If you follow my personal blog or me on twitter, then you know I decided to change how archives display Gallery post formats. Previously I had the full content showing for galleries and just included a [gallery] short tag. Mostly I like that, since people could view my images directly in the archive, but this wouldn’t work well if I uploaded more than say 9 images to the gallery (a 3×3 grid with my current setup). In fact, I was intentionally limiting myself on how many images I would post to a gallery because of that. When I was reading on post formats and saw how Matt Mullenweg was handling his galleries, well it just made sense.

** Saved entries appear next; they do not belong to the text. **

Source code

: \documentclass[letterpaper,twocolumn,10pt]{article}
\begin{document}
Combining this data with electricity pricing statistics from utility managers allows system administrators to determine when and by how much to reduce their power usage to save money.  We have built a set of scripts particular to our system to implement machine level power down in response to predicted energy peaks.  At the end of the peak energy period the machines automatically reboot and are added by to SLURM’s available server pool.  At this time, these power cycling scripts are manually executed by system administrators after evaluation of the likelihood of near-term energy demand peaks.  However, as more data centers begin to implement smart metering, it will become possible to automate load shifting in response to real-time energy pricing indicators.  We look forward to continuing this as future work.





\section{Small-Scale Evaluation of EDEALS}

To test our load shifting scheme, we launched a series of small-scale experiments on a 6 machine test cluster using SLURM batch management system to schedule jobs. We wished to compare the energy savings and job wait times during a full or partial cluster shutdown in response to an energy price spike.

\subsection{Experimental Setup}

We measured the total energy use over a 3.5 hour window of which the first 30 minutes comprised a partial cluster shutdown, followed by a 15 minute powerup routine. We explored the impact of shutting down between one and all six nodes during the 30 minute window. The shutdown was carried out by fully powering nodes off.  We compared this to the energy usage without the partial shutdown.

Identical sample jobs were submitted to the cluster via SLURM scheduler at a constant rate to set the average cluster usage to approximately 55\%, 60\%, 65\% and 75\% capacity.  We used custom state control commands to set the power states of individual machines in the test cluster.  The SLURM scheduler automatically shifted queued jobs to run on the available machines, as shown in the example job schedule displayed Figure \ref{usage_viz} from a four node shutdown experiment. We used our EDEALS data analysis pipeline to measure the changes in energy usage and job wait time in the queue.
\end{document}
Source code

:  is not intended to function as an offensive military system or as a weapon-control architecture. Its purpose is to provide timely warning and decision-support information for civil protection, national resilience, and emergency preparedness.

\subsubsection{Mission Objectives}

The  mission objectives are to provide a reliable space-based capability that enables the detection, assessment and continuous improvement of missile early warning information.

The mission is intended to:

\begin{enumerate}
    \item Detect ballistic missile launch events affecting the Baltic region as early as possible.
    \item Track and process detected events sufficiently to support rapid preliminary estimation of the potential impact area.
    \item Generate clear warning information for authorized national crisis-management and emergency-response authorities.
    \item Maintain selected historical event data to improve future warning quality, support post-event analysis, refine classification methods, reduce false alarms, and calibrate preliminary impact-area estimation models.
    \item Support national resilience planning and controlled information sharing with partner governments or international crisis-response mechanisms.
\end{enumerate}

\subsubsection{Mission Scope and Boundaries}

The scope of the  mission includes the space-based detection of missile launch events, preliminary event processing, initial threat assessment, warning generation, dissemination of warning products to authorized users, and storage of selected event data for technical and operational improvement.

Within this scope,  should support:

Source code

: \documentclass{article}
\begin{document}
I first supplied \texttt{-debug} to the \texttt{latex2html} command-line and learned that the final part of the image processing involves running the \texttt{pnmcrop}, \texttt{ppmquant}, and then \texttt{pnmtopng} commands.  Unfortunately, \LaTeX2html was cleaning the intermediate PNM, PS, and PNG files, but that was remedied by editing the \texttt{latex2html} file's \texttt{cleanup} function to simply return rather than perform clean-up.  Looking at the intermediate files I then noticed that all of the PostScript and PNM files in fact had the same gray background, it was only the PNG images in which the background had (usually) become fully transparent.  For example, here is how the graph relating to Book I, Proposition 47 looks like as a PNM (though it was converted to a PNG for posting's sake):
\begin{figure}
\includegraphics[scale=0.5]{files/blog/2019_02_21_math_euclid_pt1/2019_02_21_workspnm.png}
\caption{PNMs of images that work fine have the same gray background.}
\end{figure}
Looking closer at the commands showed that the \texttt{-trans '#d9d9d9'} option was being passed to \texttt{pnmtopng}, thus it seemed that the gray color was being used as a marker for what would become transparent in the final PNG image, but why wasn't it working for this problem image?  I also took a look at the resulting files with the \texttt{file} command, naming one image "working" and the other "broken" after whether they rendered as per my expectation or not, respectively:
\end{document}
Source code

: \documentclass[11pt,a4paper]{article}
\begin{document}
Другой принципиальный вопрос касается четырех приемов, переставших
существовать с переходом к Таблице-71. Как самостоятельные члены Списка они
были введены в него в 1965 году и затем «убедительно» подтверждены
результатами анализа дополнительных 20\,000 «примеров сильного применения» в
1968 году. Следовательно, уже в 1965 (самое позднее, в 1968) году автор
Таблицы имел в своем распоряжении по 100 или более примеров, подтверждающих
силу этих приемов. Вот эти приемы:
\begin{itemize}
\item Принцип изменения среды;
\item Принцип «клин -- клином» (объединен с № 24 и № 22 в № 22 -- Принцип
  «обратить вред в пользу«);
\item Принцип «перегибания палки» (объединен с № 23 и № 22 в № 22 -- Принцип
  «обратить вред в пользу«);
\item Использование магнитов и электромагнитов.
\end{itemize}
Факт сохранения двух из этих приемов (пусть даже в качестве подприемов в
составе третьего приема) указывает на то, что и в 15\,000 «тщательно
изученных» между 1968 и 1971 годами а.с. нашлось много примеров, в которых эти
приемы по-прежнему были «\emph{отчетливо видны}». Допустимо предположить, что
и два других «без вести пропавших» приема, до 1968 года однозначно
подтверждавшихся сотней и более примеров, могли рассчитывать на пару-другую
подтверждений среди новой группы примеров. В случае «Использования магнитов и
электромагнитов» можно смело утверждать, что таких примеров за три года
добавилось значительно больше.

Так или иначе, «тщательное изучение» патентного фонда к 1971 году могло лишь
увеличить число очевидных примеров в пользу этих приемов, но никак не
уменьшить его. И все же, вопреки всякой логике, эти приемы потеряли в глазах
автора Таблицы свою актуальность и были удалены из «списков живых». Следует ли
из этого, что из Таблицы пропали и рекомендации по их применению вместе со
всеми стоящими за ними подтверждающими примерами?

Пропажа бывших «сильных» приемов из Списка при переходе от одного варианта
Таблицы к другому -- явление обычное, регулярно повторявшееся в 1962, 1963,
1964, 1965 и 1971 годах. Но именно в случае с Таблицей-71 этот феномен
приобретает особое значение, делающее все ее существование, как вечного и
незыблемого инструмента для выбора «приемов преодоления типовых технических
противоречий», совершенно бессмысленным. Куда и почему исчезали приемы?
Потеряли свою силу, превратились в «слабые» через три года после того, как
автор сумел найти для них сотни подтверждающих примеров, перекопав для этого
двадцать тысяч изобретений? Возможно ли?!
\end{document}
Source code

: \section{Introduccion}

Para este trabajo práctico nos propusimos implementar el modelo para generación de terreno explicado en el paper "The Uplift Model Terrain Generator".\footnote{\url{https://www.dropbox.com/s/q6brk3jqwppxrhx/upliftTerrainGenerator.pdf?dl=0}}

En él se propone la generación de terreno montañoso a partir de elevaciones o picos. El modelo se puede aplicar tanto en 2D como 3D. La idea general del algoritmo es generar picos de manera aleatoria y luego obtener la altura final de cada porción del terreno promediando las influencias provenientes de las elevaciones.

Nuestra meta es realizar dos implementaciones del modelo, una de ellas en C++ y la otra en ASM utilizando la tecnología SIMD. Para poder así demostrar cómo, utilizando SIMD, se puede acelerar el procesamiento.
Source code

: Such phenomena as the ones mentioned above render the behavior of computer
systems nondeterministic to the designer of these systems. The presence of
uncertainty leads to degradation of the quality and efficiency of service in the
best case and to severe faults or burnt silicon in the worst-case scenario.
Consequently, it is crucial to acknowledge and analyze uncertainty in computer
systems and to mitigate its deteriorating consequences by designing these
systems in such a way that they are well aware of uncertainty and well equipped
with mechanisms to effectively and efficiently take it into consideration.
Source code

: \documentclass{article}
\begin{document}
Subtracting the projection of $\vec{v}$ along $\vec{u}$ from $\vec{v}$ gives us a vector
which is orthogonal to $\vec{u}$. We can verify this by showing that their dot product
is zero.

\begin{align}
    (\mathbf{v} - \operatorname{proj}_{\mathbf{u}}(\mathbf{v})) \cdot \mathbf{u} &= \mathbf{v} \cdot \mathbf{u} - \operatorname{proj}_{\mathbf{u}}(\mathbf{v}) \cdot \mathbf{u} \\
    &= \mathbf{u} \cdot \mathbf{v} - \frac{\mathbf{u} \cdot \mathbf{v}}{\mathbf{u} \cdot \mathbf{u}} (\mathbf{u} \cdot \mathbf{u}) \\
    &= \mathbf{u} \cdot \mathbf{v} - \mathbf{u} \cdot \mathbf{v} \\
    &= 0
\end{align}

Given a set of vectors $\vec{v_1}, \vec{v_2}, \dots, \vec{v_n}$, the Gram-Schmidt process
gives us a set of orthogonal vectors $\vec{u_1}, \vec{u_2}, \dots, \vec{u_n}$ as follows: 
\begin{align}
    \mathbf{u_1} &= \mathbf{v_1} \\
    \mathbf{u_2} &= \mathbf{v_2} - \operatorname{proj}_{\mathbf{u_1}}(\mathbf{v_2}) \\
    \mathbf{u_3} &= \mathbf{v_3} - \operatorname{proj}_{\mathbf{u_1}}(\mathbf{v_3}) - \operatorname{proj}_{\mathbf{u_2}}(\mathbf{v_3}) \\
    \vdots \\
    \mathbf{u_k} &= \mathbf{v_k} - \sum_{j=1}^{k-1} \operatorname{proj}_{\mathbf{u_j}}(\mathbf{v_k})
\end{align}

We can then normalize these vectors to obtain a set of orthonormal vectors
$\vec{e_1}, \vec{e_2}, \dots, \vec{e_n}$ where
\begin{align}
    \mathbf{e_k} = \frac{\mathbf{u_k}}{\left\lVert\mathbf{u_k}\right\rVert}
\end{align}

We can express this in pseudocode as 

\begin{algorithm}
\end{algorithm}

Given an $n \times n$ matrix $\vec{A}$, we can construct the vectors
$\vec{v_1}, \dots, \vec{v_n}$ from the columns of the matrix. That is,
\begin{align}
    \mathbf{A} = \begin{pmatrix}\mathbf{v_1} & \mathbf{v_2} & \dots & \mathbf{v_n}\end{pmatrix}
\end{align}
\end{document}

I have started with the StudioPress Tapestry Child Theme and it is a very well done theme. So far most of my changes have been small tweaks to make the theme work more for me, personalization if you would. I’ll be documenting most of the changes I’ve made in these tutorials.
One of the big advantages to the Tapestry theme is the built in support for Post Formats, but out of the box it treats all post formats pretty much the same. Some of my changes have added small, but key differences in the various post formats. I can now show the featured image and content limit for my standard posts, but the full content for the asides, quotes, and other formats. This change displays the featured image and content limit with text describing how many attached items are in the gallery.
The code for this is pretty straight forward. First, I had to adapt the Tapestry code that handles all the actions for the post formats.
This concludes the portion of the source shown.